Task description:
Across the following data, state how many lines include the word "letsencrypt". Provide the number alone.

━━━━━ Material supplied

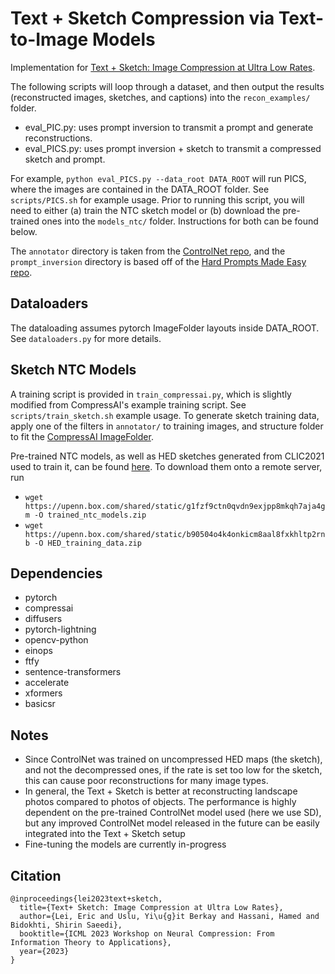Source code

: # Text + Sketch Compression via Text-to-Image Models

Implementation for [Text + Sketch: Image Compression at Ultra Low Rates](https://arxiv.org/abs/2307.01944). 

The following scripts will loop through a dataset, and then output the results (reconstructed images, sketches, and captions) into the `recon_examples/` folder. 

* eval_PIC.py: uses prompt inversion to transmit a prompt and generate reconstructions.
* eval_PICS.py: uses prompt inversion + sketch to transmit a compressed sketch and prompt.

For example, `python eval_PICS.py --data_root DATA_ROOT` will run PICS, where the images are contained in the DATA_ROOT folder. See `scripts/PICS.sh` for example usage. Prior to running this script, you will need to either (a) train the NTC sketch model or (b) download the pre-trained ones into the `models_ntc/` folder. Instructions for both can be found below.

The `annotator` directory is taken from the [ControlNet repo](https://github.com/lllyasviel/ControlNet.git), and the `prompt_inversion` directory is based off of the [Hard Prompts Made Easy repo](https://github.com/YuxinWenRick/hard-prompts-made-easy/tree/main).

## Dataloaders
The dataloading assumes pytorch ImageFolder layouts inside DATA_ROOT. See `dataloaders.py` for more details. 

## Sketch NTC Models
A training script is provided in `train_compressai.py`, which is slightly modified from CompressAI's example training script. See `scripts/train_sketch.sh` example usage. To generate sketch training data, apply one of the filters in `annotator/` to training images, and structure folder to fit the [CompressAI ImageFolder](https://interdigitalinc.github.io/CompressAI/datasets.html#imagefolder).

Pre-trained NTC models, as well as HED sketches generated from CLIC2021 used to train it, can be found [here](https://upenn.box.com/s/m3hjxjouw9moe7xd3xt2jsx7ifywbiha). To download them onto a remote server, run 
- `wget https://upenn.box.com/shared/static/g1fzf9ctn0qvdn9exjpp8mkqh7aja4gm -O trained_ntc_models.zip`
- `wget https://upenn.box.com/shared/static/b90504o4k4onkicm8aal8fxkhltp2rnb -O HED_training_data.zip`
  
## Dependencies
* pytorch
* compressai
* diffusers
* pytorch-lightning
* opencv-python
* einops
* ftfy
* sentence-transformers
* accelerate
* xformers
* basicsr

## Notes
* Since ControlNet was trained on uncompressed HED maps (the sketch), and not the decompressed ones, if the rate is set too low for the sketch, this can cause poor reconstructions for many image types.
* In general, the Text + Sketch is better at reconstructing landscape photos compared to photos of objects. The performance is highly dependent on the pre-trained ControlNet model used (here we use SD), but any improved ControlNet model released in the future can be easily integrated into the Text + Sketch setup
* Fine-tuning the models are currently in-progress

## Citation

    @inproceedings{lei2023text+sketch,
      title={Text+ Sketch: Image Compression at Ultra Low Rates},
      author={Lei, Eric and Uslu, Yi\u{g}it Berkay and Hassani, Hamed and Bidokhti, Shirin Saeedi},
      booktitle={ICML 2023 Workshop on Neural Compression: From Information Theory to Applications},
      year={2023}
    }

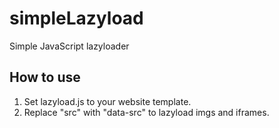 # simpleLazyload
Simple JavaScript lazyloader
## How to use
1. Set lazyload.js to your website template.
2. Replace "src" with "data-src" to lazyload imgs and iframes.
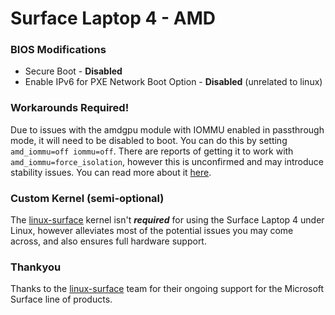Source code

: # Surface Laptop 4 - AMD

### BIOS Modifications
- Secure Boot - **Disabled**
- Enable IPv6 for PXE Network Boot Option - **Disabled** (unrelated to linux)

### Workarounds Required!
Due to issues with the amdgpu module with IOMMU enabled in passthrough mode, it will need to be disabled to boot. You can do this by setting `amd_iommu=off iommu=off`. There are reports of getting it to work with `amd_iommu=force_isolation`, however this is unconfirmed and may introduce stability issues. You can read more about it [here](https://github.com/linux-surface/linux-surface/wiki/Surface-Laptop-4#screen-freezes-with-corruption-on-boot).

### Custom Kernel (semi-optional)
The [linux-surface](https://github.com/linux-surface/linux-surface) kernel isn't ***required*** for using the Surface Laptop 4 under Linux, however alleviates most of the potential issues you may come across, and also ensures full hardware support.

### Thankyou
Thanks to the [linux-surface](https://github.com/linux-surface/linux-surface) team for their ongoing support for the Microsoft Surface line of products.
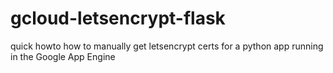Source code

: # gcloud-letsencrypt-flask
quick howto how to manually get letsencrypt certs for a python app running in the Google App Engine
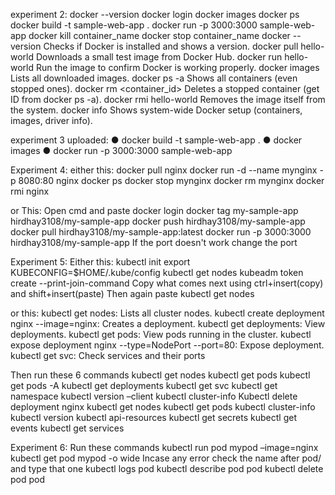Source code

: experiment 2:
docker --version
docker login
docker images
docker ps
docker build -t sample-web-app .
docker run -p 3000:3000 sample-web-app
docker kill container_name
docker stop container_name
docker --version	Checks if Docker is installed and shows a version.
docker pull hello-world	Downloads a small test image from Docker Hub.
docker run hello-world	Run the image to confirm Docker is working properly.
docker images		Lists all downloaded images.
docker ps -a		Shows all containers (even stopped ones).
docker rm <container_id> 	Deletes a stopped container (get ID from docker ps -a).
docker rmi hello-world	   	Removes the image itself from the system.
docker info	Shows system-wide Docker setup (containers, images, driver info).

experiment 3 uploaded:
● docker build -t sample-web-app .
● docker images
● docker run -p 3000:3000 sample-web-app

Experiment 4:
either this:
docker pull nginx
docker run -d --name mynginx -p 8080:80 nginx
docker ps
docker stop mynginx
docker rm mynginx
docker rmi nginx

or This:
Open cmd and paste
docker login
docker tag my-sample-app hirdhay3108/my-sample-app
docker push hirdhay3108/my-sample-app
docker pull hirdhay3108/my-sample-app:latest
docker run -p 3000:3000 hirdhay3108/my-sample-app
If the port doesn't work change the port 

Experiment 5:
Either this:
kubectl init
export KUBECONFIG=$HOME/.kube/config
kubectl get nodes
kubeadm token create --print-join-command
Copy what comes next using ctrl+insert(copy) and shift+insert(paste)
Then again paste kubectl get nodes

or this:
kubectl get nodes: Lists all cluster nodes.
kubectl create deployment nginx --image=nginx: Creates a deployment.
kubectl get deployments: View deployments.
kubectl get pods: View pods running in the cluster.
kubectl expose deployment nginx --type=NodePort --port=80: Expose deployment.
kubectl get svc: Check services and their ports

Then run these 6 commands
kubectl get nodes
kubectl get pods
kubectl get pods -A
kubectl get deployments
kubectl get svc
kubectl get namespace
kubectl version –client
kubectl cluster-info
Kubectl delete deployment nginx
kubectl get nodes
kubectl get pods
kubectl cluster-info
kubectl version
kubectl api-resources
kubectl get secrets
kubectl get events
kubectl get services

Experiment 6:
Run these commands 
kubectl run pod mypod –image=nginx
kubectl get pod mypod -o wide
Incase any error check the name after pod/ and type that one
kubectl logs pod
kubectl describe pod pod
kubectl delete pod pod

━━━━━━━━━━
━━━━━ Material supplied

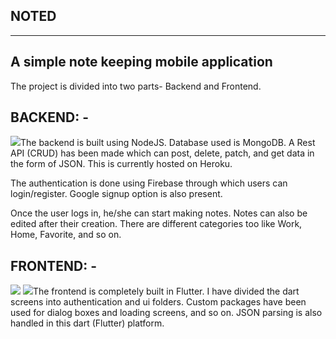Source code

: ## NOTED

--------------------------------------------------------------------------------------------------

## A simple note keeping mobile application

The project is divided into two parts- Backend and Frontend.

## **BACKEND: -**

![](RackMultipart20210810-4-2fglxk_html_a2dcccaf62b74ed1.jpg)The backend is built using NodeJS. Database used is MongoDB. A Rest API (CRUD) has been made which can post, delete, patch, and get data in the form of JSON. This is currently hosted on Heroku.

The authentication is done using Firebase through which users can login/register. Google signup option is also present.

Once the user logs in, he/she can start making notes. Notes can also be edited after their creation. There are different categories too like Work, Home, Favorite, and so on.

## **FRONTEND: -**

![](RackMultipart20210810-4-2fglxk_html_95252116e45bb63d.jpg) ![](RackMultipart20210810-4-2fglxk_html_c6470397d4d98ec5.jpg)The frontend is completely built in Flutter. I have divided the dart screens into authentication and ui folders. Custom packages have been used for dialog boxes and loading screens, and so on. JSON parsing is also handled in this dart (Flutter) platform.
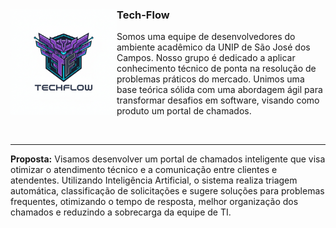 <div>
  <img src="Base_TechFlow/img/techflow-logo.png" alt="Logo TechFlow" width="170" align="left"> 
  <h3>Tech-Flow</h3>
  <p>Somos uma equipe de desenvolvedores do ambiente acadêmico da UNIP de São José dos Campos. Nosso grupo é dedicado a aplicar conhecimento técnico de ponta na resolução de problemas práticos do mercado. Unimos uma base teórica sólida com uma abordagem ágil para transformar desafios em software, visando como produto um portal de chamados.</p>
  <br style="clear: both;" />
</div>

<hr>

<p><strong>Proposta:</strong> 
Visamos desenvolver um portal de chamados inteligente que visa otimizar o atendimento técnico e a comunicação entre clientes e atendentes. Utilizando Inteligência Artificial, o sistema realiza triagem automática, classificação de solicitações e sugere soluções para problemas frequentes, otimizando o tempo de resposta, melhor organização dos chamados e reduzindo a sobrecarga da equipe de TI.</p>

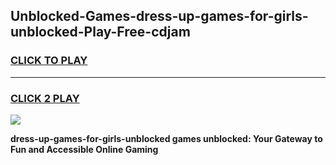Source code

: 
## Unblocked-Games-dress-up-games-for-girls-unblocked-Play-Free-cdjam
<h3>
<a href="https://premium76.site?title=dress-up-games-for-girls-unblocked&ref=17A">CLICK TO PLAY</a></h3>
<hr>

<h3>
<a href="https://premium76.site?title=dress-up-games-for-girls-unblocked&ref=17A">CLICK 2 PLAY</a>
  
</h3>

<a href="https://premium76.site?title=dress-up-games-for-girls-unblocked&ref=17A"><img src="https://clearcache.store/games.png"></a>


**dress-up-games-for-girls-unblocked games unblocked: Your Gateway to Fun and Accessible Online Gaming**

━━━━━━━━━━

Solution:
2